While Robinson did rank second among the American Association's second basemen with 66 double plays turned in 1886, the historical record does not support the claim that he was an excellent, or even average, fielder. To the contrary, he never ranked higher than fifth in range factor, assists or putouts among the second basemen in the eight-team American Association. Moreover, he compiled a career fielding percentage of .897 and consistently ranked at or near the bottom of the American Association's second basemen in fielding percentage. He committed 103 errors in 1886, including a league-leading 95 errors at second base, and ranked among the league leaders in errors by a second baseman every year from 1886 to 1891. Perhaps most tellingly, and even though he played only nine major league seasons at second base, his 471 career errors at the position continue to rank 11th all time in major league history.

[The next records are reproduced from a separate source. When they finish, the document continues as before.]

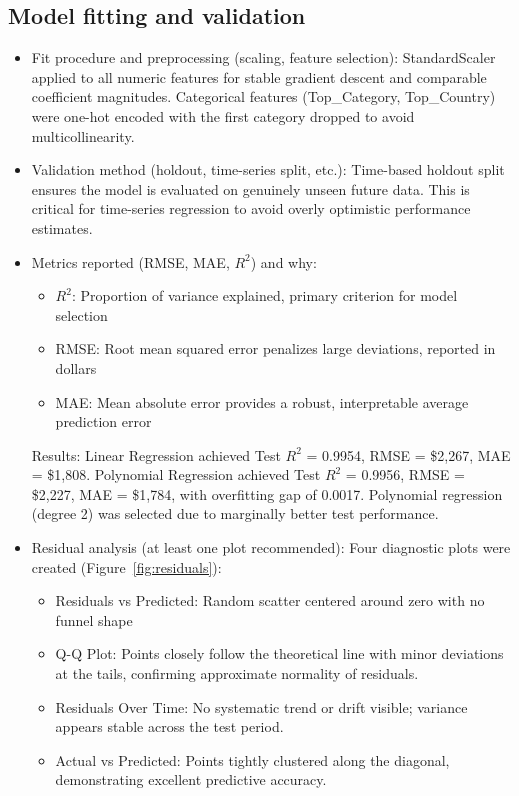 \documentclass[11pt]{article}
\begin{document}
\subsection{Model fitting and validation}
\begin{itemize}[leftmargin=*]
    \item Fit procedure and preprocessing (scaling, feature selection): StandardScaler applied 
    to all numeric features for stable gradient descent and comparable coefficient magnitudes. 
    Categorical features (Top\_Category, Top\_Country) were one-hot encoded with the first 
    category dropped to avoid multicollinearity.
    \item Validation method (holdout, time-series split, etc.): Time-based holdout split
    ensures the model is evaluated on genuinely unseen future data. This is critical for 
    time-series regression to avoid overly optimistic performance estimates.
    \item Metrics reported (RMSE, MAE, $R^2$) and why:
    \begin{itemize}
        \item $R^2$: Proportion of variance explained, primary criterion for model selection
        \item RMSE: Root mean squared error penalizes large deviations, reported in dollars
        \item MAE: Mean absolute error provides a robust, interpretable average prediction error
    \end{itemize}
    Results: Linear Regression achieved Test $R^2$ = 0.9954, RMSE = \$2,267, MAE = \$1,808.
    Polynomial Regression achieved Test $R^2$ = 0.9956, RMSE = \$2,227, MAE = \$1,784, with overfitting gap of 0.0017.
    Polynomial regression (degree 2) was selected due to marginally better test performance.
    \item Residual analysis (at least one plot recommended): Four diagnostic plots were created (Figure~\ref{fig:residuals}):
    \begin{itemize}
        \item Residuals vs Predicted: Random scatter centered around zero with no funnel shape
        \item Q-Q Plot: Points closely follow the theoretical line with minor deviations 
        at the tails, confirming approximate normality of residuals.
        \item Residuals Over Time: No systematic trend or drift visible; variance appears 
        stable across the test period.
        \item Actual vs Predicted: Points tightly clustered along the diagonal, 
        demonstrating excellent predictive accuracy.
    \end{itemize}
\end{itemize}
\end{document}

Although every player has an off day, Robinson reached an all-time low in fielding on May 26, 1891, when, while playing for the Cincinnati Kelly's Killers, he had seven fielding chances and committed seven errors.

==Death==
In April 1893, less than eight months after Robinson played in his last major league game, the Sporting Life newspaper reported that a private telegram said that Robinson was dying of consumption (pulmonary tuberculosis) and had been "reduced to a mere skeleton, weighing in the neighborhood of ninety pounds." He had reportedly signed a contract to play for Louisville in 1893, but traveled instead to Hot Springs, Arkansas, to receive treatment for his illness.

Two weeks later, Sporting Life published a retraction of its account and noted: "The story that second baseman Yank Robinson is dying with consumption is untrue. Yank is at Hot Springs and is in good health. The tale was probably designed as a big free advertisement for Yank, and in that particular was successful. It probably however lost him a chance of an engagement by Louisville."

The following year, in August 1894, Robinson died from tuberculosis at the St. Louis home of friend Patsy Tebeau. He was 34 years old and left $770 to be divided between Tebeau and a brother in Cleveland. He was buried at the Calvary Cemetery in St. Louis.